■ ABOUT THIS TASK:
Select all lines holding the word "through" from the entries that follow.

(Items from a data source)
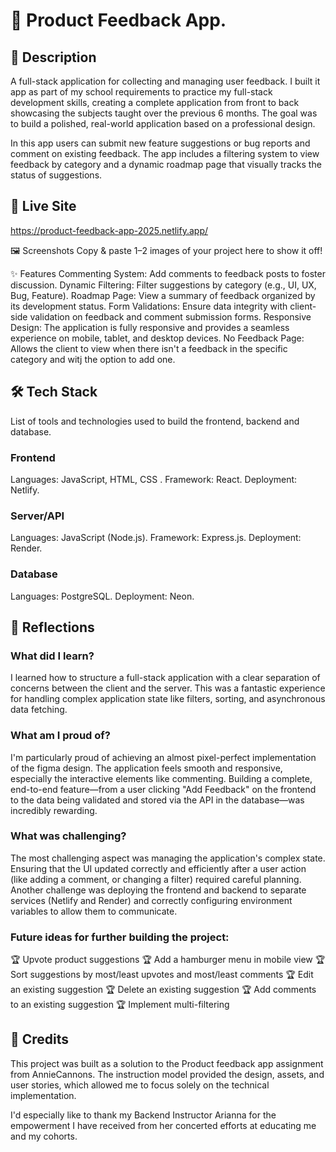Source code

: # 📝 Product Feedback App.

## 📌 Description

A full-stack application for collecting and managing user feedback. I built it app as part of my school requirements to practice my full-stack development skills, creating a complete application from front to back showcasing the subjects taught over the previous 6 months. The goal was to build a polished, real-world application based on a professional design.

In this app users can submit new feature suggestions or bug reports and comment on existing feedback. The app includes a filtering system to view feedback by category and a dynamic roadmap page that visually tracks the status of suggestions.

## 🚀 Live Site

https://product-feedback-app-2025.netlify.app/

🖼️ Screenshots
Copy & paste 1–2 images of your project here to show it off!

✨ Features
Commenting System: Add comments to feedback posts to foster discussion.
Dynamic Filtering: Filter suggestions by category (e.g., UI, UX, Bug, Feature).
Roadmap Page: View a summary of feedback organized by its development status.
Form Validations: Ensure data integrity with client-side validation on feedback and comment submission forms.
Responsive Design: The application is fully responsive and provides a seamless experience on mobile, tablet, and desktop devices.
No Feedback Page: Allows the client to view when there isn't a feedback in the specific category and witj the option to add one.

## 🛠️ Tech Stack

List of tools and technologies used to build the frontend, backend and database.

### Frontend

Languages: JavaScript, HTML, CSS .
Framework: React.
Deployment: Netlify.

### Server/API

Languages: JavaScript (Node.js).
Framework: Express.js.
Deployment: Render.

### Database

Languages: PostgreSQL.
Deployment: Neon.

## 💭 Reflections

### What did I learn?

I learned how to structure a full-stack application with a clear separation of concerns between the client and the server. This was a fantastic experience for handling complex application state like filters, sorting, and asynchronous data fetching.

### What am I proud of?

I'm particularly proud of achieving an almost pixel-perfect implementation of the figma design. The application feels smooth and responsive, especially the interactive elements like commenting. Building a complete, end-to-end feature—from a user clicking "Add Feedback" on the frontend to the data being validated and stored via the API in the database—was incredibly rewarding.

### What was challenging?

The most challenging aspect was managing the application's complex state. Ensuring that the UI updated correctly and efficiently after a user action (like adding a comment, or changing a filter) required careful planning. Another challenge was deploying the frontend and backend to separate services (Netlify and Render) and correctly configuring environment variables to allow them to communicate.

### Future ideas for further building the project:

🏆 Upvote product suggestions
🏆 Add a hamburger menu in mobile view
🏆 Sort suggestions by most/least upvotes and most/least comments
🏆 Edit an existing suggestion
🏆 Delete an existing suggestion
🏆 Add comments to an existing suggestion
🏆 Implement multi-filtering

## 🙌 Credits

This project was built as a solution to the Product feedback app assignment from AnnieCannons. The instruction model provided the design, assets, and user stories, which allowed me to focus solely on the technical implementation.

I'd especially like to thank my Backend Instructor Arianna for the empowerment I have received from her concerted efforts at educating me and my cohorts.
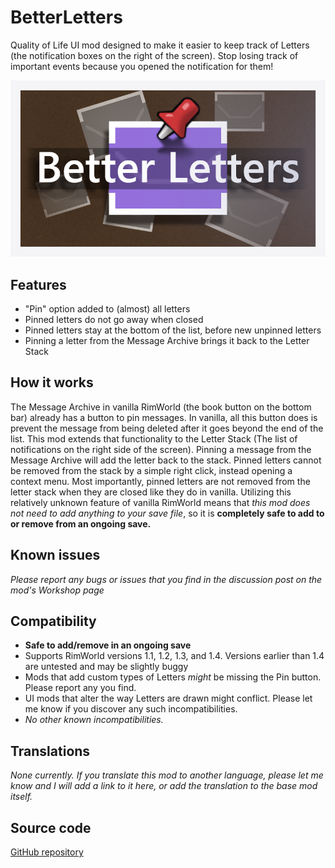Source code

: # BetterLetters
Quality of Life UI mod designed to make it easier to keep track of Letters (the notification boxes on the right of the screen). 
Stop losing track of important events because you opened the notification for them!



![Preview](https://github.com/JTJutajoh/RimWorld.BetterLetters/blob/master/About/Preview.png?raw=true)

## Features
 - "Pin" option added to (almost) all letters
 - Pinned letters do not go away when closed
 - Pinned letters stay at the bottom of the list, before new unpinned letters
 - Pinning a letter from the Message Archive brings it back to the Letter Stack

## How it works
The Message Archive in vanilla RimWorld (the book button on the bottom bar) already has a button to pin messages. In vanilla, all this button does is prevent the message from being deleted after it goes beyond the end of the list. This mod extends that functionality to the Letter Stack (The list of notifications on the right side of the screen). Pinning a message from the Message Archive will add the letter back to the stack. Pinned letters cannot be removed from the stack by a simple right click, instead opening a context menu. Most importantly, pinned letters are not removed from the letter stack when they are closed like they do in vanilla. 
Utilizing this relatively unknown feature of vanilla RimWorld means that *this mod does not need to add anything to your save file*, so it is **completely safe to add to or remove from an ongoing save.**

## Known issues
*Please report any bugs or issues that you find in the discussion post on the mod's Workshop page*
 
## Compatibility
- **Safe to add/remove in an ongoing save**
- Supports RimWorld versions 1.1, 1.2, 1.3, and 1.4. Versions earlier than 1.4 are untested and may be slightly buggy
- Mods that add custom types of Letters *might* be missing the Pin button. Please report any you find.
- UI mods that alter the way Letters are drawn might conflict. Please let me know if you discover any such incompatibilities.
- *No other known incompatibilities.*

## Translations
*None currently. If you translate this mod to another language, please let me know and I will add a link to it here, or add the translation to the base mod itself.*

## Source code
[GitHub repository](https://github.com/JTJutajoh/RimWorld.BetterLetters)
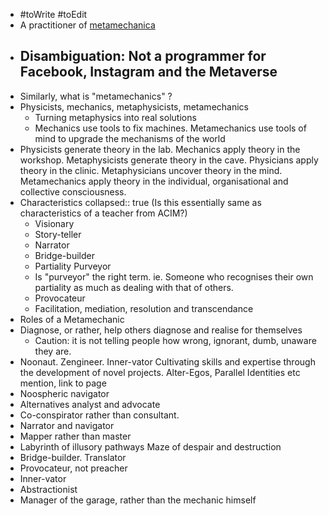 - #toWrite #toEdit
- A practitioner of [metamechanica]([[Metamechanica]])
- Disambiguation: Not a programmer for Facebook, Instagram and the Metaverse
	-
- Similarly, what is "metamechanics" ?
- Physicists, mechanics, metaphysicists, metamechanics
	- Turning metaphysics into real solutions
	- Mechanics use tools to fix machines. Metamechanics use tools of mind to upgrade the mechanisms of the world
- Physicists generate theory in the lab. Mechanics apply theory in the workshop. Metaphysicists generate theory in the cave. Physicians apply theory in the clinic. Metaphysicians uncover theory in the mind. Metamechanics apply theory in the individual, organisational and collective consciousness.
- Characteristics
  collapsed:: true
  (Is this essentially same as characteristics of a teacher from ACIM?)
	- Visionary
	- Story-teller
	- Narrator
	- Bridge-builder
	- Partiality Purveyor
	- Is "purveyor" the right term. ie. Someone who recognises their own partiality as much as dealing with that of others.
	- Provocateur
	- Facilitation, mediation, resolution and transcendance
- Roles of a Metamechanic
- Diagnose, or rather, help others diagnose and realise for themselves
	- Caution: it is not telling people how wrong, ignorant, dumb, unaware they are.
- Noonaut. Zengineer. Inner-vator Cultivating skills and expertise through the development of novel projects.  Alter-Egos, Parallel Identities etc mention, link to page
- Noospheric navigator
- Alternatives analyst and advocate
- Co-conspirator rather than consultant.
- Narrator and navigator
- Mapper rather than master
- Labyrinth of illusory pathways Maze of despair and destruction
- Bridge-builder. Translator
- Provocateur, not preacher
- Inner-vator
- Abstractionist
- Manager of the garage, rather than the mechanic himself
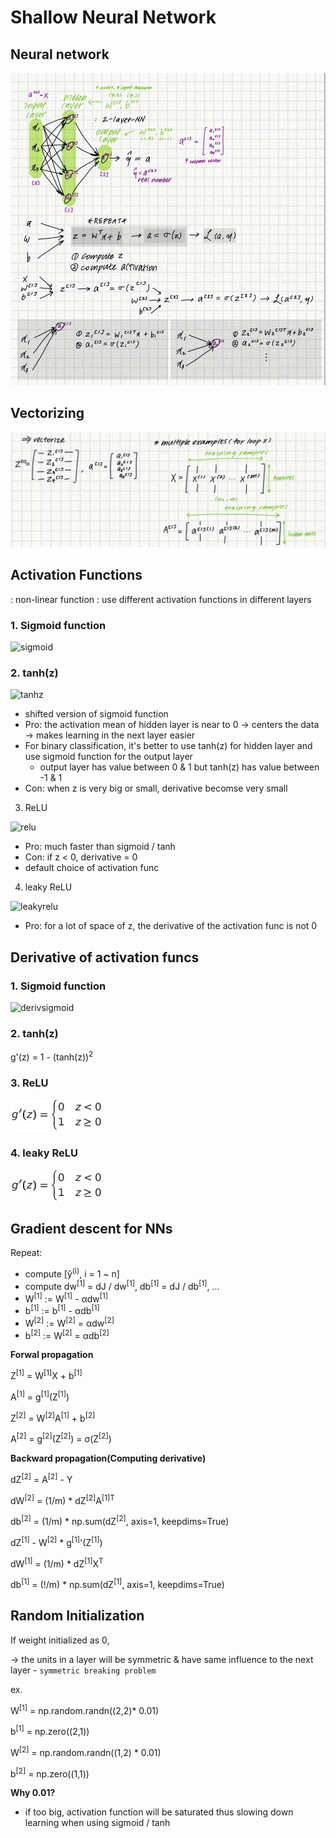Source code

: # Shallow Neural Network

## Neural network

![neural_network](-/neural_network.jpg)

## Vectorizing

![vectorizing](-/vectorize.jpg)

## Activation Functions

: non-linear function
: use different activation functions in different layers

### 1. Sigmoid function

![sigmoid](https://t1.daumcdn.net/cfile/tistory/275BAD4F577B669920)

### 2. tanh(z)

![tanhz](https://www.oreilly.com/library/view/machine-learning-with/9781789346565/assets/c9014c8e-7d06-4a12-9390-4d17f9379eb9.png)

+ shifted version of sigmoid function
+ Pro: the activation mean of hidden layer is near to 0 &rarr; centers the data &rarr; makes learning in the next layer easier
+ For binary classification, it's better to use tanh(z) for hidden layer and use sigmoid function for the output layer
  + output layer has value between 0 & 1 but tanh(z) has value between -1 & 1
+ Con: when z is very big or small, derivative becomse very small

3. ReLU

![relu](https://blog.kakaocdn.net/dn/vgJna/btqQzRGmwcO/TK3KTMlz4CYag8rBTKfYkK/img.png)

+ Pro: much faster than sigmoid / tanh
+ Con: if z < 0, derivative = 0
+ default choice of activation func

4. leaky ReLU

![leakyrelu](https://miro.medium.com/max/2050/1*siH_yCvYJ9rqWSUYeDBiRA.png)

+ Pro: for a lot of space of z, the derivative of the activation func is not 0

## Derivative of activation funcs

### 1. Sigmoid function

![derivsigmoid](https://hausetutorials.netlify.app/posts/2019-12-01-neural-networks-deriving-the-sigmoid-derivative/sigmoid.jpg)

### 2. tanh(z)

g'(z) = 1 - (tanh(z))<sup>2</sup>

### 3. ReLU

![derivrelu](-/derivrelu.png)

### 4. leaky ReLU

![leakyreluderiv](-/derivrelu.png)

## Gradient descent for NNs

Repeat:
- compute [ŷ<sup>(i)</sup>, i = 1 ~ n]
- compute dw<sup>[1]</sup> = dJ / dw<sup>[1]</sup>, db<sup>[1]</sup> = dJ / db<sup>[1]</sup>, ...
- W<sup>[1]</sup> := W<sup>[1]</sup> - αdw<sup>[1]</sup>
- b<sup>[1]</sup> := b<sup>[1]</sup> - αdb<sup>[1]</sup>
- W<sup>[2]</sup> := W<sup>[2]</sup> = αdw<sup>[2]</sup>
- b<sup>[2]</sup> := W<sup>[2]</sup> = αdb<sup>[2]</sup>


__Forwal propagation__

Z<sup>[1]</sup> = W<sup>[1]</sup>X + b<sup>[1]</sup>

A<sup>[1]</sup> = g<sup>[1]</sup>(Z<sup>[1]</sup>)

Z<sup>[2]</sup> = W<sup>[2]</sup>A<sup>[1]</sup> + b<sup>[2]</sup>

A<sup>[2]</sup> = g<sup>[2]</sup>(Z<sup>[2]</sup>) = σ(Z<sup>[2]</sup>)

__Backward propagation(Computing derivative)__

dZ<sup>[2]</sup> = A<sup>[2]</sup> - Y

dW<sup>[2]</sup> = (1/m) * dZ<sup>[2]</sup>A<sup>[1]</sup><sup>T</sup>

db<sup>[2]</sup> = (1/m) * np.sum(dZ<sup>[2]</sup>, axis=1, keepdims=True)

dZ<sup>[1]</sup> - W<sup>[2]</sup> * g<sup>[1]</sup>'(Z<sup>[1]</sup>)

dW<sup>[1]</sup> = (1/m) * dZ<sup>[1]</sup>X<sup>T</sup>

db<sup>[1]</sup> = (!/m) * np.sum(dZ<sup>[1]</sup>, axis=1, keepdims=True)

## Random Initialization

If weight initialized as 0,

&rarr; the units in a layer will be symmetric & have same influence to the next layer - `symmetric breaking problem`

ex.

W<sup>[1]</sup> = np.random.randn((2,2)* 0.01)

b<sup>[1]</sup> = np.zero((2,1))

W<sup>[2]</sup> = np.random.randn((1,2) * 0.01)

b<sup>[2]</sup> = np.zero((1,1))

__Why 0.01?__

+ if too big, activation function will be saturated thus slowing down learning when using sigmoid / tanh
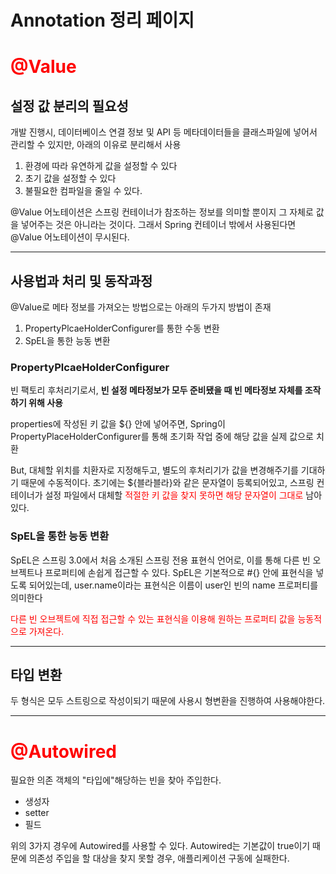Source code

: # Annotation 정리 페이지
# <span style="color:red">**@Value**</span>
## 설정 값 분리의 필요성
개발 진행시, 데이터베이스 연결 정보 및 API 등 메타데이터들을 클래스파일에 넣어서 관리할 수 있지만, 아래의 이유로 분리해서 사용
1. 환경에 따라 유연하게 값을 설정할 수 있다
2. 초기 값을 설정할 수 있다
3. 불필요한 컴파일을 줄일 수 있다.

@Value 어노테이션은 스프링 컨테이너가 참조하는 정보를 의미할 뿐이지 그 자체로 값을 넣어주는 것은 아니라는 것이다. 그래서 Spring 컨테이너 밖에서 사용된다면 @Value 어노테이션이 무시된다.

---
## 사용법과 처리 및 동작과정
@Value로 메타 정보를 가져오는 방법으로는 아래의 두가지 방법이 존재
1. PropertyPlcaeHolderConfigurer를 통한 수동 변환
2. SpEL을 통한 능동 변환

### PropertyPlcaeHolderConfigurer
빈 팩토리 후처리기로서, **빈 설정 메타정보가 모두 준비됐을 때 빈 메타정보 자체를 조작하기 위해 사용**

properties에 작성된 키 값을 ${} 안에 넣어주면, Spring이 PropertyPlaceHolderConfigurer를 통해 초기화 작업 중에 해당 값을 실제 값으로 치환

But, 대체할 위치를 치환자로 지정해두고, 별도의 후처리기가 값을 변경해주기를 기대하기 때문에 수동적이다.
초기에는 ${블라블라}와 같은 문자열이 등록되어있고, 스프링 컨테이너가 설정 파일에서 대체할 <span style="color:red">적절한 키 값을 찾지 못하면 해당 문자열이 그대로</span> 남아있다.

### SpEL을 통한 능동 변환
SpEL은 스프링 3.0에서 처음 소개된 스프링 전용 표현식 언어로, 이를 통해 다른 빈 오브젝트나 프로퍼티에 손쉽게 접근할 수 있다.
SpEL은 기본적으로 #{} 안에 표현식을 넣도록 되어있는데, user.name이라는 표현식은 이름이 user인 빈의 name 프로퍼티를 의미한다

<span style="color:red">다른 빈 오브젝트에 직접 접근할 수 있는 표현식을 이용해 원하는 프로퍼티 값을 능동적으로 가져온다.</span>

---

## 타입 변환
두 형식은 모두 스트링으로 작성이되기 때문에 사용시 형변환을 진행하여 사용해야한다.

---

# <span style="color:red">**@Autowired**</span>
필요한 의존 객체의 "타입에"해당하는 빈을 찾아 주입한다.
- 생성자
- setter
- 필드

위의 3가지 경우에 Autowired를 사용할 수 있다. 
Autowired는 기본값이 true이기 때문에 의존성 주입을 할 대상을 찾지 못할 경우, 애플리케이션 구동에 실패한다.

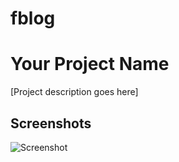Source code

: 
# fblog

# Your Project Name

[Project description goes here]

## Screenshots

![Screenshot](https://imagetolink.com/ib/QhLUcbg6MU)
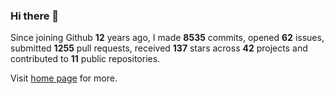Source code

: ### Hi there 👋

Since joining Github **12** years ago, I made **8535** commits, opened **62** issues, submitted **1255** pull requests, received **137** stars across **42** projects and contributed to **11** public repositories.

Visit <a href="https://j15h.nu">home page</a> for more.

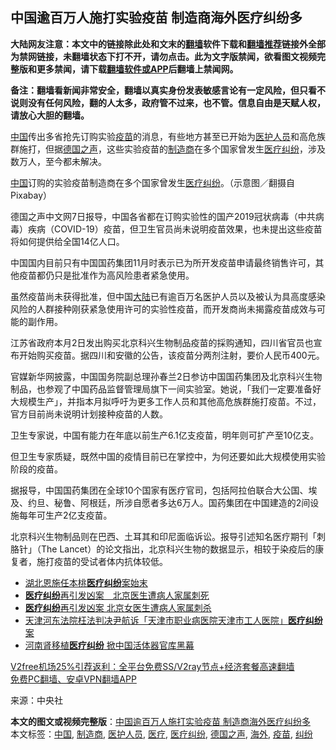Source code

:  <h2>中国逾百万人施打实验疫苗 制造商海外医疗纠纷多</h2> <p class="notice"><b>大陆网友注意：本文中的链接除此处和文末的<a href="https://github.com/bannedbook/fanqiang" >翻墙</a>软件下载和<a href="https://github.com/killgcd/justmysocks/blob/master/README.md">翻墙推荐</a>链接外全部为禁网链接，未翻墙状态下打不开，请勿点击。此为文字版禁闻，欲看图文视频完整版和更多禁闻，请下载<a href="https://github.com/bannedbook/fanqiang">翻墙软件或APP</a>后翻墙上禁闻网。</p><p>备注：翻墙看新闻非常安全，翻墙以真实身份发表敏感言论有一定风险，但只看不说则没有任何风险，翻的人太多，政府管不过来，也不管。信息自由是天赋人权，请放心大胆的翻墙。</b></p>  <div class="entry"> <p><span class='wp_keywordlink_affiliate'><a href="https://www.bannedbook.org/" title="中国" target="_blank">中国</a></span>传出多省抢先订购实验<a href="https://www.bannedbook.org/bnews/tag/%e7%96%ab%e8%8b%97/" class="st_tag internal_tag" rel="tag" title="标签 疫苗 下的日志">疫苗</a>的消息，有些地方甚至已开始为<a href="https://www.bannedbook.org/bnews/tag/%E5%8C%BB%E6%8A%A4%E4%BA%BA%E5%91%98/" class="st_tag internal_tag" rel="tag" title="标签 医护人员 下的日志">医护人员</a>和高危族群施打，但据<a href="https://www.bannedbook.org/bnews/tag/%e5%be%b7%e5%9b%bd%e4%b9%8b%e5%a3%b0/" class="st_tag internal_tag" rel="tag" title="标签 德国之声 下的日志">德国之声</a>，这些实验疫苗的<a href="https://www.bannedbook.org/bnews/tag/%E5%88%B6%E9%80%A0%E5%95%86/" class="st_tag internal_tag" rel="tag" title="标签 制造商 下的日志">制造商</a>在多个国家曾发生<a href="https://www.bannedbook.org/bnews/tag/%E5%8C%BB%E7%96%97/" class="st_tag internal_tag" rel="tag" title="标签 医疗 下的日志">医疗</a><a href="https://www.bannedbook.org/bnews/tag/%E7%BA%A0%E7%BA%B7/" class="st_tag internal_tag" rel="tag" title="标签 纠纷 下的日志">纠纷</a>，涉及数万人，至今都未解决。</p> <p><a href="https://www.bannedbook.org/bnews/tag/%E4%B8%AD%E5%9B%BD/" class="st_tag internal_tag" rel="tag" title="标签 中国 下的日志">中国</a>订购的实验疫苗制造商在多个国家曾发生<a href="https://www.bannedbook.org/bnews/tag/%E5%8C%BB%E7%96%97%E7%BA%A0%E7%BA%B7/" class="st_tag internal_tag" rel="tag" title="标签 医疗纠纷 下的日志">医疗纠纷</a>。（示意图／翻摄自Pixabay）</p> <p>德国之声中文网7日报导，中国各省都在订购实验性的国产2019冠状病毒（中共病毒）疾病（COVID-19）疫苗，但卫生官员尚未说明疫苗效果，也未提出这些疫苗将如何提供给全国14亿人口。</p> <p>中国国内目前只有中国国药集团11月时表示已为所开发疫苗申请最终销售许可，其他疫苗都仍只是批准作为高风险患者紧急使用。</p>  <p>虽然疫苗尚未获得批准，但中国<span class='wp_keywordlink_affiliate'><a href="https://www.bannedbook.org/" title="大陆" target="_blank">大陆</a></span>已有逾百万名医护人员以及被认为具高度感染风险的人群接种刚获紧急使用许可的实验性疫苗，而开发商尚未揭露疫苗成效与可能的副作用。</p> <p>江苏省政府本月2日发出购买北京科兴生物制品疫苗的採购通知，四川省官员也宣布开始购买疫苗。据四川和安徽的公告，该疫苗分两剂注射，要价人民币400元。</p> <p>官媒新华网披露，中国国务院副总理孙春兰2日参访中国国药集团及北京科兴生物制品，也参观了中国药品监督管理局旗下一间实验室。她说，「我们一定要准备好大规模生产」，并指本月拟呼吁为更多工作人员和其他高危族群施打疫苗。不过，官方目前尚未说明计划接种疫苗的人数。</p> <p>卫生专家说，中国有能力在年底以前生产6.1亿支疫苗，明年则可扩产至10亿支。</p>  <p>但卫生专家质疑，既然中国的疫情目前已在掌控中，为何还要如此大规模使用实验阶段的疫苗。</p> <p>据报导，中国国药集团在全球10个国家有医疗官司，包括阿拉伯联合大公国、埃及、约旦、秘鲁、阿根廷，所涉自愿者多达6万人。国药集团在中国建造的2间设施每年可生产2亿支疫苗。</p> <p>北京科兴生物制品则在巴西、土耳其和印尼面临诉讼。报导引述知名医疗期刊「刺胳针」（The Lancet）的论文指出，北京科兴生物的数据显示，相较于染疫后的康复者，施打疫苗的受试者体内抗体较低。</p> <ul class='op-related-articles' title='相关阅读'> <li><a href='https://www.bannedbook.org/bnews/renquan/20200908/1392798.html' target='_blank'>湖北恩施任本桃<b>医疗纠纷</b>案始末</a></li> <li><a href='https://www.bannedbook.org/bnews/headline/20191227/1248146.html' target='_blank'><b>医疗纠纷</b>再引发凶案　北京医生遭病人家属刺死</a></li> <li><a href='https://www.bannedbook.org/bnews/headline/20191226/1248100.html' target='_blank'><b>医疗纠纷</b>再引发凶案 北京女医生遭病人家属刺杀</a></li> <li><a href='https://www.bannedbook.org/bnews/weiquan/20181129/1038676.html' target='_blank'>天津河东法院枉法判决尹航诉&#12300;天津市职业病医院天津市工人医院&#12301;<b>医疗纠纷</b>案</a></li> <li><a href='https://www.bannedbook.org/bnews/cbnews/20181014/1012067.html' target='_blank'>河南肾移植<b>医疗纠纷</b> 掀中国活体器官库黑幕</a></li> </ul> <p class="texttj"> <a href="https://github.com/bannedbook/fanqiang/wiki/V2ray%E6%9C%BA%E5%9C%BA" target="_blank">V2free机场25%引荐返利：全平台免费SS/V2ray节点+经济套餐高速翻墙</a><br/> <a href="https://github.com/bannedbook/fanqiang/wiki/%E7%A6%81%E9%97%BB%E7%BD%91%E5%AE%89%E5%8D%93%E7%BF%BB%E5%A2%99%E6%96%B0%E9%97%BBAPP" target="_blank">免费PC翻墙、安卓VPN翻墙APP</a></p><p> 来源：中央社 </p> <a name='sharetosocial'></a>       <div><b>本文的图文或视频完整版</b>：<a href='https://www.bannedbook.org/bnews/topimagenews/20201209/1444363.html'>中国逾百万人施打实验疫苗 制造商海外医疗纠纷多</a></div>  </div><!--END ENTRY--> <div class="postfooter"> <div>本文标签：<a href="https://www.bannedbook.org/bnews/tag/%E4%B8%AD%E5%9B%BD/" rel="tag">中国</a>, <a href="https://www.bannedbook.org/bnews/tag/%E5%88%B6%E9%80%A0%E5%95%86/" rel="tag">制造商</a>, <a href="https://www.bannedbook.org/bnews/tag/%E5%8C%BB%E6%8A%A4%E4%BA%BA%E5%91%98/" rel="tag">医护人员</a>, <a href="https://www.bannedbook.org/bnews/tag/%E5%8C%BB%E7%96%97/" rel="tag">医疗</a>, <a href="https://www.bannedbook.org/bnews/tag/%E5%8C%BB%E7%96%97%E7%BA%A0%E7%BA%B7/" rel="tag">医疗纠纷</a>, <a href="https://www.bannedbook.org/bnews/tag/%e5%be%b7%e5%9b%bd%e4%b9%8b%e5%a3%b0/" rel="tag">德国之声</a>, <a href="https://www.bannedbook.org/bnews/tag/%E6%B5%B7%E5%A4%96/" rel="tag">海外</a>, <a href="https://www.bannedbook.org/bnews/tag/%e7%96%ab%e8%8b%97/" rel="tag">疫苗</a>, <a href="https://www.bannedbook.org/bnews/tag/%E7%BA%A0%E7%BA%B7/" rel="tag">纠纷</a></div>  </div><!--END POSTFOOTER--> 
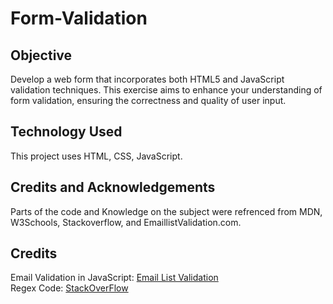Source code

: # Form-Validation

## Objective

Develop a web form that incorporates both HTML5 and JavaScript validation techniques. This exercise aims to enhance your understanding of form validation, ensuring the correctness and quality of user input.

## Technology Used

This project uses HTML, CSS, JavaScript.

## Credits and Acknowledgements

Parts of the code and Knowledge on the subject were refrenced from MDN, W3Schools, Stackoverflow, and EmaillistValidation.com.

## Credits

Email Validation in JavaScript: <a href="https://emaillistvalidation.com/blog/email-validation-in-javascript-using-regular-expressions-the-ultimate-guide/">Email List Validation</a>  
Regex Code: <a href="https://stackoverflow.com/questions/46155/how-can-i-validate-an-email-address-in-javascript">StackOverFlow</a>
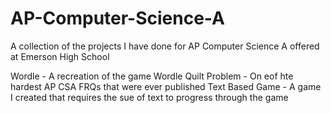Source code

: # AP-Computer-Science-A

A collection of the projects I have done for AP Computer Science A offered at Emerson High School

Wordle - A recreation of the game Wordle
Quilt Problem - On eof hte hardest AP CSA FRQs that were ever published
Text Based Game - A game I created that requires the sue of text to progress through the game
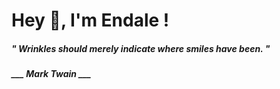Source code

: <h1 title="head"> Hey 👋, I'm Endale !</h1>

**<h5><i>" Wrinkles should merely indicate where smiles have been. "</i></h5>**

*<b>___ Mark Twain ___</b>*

■ ANSWER TO THIS EXERCISE:
- Noonaut. Zengineer. Inner-vator Cultivating skills and expertise through the development of novel projects.  Alter-Egos, Parallel Identities etc mention, link to page
Text Based Game - A game I created that requires the sue of text to progress through the game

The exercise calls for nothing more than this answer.